▼▼▼
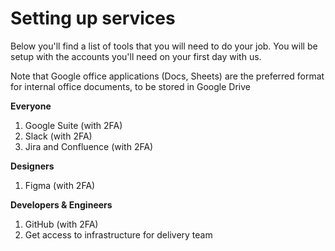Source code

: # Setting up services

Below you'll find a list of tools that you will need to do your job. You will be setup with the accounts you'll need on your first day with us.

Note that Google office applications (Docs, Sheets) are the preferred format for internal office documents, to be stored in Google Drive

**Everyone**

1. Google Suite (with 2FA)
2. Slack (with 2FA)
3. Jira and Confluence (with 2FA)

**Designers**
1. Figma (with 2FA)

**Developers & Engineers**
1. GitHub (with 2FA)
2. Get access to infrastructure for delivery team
▲▲▲
For this exercise, output exactly the lines above from the line with "Setting up services" to the line with "1. GitHub (with 2FA)", counting both, and leave out the rest.

: # Setting up services

Below you'll find a list of tools that you will need to do your job. You will be setup with the accounts you'll need on your first day with us.

Note that Google office applications (Docs, Sheets) are the preferred format for internal office documents, to be stored in Google Drive

**Everyone**

1. Google Suite (with 2FA)
2. Slack (with 2FA)
3. Jira and Confluence (with 2FA)

**Designers**
1. Figma (with 2FA)

**Developers & Engineers**
1. GitHub (with 2FA)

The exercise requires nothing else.